逸る気持ちを押さえながらそれでも足早に廊下を進んでいると、金髪碧眼の姫君に出くわした。
「まあジェラルド、そんなにあわててどうかしたの?」
「これはこれはシャルロット様。ご機嫌麗しく」
「ごきげんよう。こわいお顔をしているわ」
「これは失礼を」
貴顕への応対を心得ているジェラルドは年の功というべき迅速さで笑顔を作った。
「シャルロット様、ひとつお伺いしてもよろしいですかな」
「なにかしら」
「アル王子……失礼、アルベルド陛下をお見かけになりませんでしたか?」
「アル兄さまなら見ましたわ、朝」
朝。随分前の話だ。

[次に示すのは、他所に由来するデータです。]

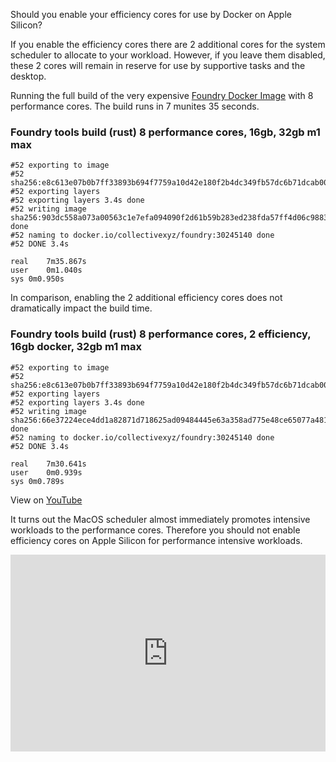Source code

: 
Should you enable your efficiency cores for use by Docker on Apple Silicon?

If you enable the efficiency cores there are 2 additional cores for the system scheduler to allocate to your workload.  However, if you leave them disabled, these 2 cores will remain in reserve for use by supportive tasks and the desktop.

Running the full build of the very expensive [Foundry Docker Image](https://github.com/collectivexyz/foundry) with 8 performance cores.  The build runs in 7 munites 35 seconds.

### Foundry tools build (rust) 8 performance cores, 16gb, 32gb m1 max

```
#52 exporting to image
#52 sha256:e8c613e07b0b7ff33893b694f7759a10d42e180f2b4dc349fb57dc6b71dcab00
#52 exporting layers
#52 exporting layers 3.4s done
#52 writing image sha256:903dc558a073a00563c1e7efa094090f2d61b59b283ed238fda57ff4d06c9883 done
#52 naming to docker.io/collectivexyz/foundry:30245140 done
#52 DONE 3.4s

real	7m35.867s
user	0m1.040s
sys	0m0.950s

```

In comparison, enabling the 2 additional efficiency cores does not dramatically impact the build time.

### Foundry tools build (rust) 8 performance cores, 2 efficiency, 16gb docker, 32gb m1 max

```
#52 exporting to image
#52 sha256:e8c613e07b0b7ff33893b694f7759a10d42e180f2b4dc349fb57dc6b71dcab00
#52 exporting layers
#52 exporting layers 3.4s done
#52 writing image sha256:66e37224ece4dd1a82871d718625ad09484445e63a358ad775e48ce65077a481 done
#52 naming to docker.io/collectivexyz/foundry:30245140 done
#52 DONE 3.4s

real	7m30.641s
user	0m0.939s
sys	0m0.789s

```

View on [YouTube](https://youtu.be/GcJhvcVHiXI)

It turns out the MacOS scheduler almost immediately promotes intensive workloads to the performance cores. Therefore you should not enable efficiency cores on Apple Silicon for performance intensive workloads.

<iframe width="100%" height="315" src="https://www.youtube.com/embed/GcJhvcVHiXI" title="YouTube video player" frameborder="0" allow="accelerometer; autoplay; clipboard-write; encrypted-media; gyroscope; picture-in-picture; web-share" allowfullscreen></iframe>
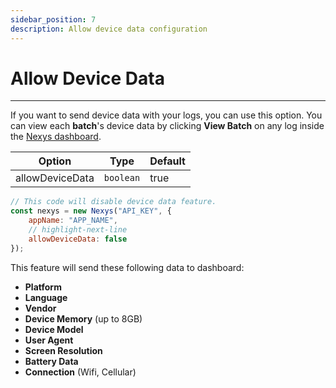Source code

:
 ```yaml
---
sidebar_position: 7
description: Allow device data configuration
---
```


# Allow Device Data

---

If you want to send device data with your logs, you can use this option. You can view each **batch**'s device data by clicking **View Batch** on any log inside the [Nexys dashboard](https://dash.nexys.app).

| Option | Type | Default |
| --- | --- | --- |
| allowDeviceData | `boolean` | true |

```javascript
// This code will disable device data feature.
const nexys = new Nexys("API_KEY", { 
    appName: "APP_NAME",
    // highlight-next-line
    allowDeviceData: false 
});
```

This feature will send these following data to dashboard:

- **Platform**
- **Language**
- **Vendor**
- **Device Memory** (up to 8GB)
- **Device Model**
- **User Agent**
- **Screen Resolution**
- **Battery Data**
- **Connection** (Wifi, Cellular)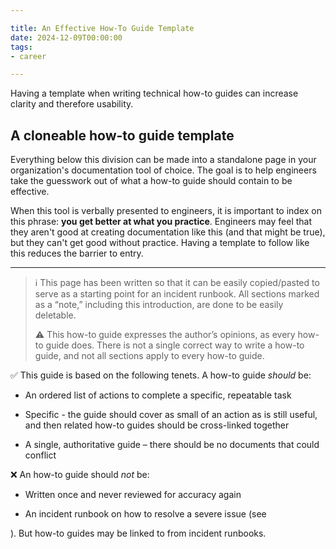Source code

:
 ```yaml
---

title: An Effective How-To Guide Template
date: 2024-12-09T00:00:00
tags:
- career

---
```


Having a template when writing technical how-to guides can increase clarity and therefore usability.

## A cloneable how-to guide template

Everything below this division can be made into a standalone page in your organization's documentation tool of choice. The goal is to help engineers take the guesswork out of what a how-to guide should contain to be effective.

When this tool is verbally presented to engineers, it is important to index on this phrase: **you get better at what you practice**. Engineers may feel that they aren't good at creating documentation like this (and that might be true), but they can't get good without practice. Having a template to follow like this reduces the barrier to entry.

---

> ℹ️ This page has been written so that it can be easily copied/pasted to serve as a starting point for an incident runbook. All sections marked as a “note,” including this introduction, are done to be easily deletable.
>
> ⚠️ This how-to guide expresses the author’s opinions, as every how-to guide does. There is not a single correct way to write a how-to guide, and not all sections apply to every how-to guide.
>
✅ This guide is based on the following tenets. A how-to guide _should_ be:

-   An ordered list of actions to complete a specific, repeatable task
    
-   Specific - the guide should cover as small of an action as is still useful, and then related how-to guides should be cross-linked together
    
-   A single, authoritative guide – there should be no documents that could conflict
    

❌ An how-to guide should _not_ be:

-   Written once and never reviewed for accuracy again
    
-   An incident runbook on how to resolve a severe issue (see
    

). But how-to guides may be linked to from incident runbooks.
<!--stackedit_data:
eyJoaXN0b3J5IjpbLTgwODI3ODA5OV19
-->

だが、何も情報が無いよりはよい。
「どちらでご覧になりましたかな?」
急き込んで尋ねるジェラルドに、シャルロットはクスリと笑った。
「朝、いっしょにしょくじをとって、それからすぐにお外へお出かけになりましたわ」
ジェラルドは目元に手を当てて大袈裟に天を仰いだ。
またか。
「またなのですか、陛下。また抜け出したのですか……!」
「かいたくちのしさつに行くとおっしゃっていました。私もいっしょにいきたかったのに連れて行ってくれなかったの! ひどいとおもいません? つるぎのぎしきにも連れて行ってくれなかったのに、またなのですよ!?」
「困ったものですな」
「まったくですわ!」
相槌を打ちながら、シャルロットにまで城を抜け出されなくてよかったと思う。
否、全く全然これっぽっちもよくはないと思い直した。
ジェラルドの気苦労は絶えない。